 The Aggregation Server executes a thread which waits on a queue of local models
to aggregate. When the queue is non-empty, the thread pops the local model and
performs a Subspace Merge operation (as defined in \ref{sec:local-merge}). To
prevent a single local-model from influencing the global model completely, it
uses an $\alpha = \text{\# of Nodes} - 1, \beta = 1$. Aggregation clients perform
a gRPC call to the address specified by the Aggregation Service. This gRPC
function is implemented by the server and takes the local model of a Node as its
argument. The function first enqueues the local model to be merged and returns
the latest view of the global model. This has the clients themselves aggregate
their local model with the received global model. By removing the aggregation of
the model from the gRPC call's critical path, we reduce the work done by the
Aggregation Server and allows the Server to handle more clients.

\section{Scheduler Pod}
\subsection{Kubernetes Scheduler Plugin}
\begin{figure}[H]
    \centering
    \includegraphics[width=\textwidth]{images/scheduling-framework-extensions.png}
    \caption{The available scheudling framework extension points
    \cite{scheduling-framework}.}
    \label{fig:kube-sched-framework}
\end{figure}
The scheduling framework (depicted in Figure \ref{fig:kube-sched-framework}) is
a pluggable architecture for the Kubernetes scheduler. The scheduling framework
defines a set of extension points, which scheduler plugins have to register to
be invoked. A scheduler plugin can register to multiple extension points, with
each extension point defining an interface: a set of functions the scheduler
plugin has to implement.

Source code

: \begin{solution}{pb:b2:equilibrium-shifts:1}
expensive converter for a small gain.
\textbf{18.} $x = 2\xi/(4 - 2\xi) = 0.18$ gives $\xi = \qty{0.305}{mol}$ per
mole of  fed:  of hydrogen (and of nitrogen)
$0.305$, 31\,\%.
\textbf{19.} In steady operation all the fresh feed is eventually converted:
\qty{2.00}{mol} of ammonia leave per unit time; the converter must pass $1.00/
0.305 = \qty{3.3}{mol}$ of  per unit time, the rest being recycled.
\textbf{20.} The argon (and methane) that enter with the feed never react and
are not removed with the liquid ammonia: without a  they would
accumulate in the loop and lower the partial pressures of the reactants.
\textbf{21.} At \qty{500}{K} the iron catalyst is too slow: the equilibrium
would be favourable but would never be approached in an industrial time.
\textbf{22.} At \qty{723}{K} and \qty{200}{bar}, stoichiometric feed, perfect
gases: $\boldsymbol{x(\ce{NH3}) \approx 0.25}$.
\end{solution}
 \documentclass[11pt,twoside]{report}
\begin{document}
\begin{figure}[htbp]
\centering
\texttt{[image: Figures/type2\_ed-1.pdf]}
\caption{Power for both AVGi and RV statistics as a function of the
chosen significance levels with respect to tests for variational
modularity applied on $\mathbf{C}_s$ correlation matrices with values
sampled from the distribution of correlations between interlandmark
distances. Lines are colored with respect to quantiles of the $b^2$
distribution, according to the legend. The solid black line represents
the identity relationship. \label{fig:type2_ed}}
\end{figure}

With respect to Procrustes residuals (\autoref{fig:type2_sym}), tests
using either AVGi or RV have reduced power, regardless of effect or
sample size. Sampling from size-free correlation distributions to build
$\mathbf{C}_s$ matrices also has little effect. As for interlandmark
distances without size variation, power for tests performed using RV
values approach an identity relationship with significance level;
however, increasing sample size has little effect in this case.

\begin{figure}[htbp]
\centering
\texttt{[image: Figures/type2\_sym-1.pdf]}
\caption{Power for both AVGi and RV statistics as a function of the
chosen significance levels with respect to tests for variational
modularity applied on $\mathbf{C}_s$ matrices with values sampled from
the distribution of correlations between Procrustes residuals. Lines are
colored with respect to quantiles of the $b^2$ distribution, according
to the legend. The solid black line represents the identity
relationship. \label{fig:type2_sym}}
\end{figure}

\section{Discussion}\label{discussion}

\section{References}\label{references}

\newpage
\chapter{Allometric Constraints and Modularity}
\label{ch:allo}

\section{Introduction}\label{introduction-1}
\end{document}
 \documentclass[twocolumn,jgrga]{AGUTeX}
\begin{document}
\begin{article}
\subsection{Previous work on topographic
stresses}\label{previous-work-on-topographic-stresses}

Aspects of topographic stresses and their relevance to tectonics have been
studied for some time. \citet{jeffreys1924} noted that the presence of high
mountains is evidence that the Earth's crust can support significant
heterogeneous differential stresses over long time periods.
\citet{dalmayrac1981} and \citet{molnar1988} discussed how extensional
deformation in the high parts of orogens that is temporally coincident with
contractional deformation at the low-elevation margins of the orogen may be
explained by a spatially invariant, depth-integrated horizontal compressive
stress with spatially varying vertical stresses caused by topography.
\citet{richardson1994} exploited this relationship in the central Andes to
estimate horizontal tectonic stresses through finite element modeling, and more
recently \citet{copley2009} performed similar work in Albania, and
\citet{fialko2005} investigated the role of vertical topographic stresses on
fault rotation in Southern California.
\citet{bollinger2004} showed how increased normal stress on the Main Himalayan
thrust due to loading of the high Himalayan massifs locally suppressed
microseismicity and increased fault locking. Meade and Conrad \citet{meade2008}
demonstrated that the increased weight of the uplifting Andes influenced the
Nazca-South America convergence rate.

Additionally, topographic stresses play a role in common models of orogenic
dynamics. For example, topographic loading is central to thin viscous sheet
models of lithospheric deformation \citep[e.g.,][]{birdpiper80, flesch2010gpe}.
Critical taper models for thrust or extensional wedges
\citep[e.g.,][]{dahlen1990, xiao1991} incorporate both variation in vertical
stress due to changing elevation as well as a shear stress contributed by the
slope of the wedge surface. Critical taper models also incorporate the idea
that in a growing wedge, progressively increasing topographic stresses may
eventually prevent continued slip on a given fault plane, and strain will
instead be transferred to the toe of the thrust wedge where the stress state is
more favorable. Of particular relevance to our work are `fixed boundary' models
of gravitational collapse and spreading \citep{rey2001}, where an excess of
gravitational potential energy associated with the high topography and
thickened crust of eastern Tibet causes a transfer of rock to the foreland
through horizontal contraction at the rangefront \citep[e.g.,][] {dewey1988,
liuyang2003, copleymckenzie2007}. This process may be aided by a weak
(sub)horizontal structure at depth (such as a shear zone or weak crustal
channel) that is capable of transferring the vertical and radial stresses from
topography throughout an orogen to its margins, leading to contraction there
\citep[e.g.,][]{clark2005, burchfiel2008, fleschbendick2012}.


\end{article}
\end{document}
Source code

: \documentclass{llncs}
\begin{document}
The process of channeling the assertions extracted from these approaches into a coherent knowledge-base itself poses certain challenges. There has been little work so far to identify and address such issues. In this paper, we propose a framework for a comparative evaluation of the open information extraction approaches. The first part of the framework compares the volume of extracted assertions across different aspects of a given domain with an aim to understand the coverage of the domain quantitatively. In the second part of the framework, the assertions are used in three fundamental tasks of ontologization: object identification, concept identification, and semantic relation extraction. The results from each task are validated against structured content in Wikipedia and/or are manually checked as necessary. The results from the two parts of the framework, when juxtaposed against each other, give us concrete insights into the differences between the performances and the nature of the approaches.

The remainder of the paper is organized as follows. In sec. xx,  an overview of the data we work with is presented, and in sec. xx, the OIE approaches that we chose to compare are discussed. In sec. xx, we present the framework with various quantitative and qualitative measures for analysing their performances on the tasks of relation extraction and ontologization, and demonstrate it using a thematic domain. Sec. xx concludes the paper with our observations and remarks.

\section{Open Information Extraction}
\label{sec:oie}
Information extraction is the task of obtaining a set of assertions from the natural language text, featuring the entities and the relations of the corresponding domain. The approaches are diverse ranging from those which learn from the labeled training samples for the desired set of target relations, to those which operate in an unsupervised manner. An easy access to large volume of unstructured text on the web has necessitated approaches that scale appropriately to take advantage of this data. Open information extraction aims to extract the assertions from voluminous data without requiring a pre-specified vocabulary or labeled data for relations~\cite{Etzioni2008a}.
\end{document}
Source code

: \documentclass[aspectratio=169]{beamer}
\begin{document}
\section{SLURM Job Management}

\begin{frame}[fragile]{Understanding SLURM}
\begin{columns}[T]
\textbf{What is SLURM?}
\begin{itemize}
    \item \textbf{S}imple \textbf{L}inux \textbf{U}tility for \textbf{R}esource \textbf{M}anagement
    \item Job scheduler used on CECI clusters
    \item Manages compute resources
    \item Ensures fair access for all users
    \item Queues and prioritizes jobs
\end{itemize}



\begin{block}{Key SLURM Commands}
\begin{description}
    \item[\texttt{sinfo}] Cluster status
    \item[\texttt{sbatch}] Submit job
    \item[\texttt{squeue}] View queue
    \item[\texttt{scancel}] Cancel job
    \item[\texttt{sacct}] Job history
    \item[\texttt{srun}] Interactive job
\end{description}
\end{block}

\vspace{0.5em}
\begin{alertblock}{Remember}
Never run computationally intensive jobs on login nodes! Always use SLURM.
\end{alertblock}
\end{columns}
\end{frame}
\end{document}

▬▬▬

Requirement
Please give back exactly the lines of the listing above that run from the one containing "Aggregation Server and" through the one containing "a pluggable architecture", and only those.

Result for this task
Aggregation Server and allows the Server to handle more clients.

\section{Scheduler Pod}
\subsection{Kubernetes Scheduler Plugin}
\begin{figure}[H]
    \centering
    \includegraphics[width=\textwidth]{images/scheduling-framework-extensions.png}
    \caption{The available scheudling framework extension points
    \cite{scheduling-framework}.}
    \label{fig:kube-sched-framework}
\end{figure}
The scheduling framework (depicted in Figure \ref{fig:kube-sched-framework}) is
a pluggable architecture for the Kubernetes scheduler. The scheduling framework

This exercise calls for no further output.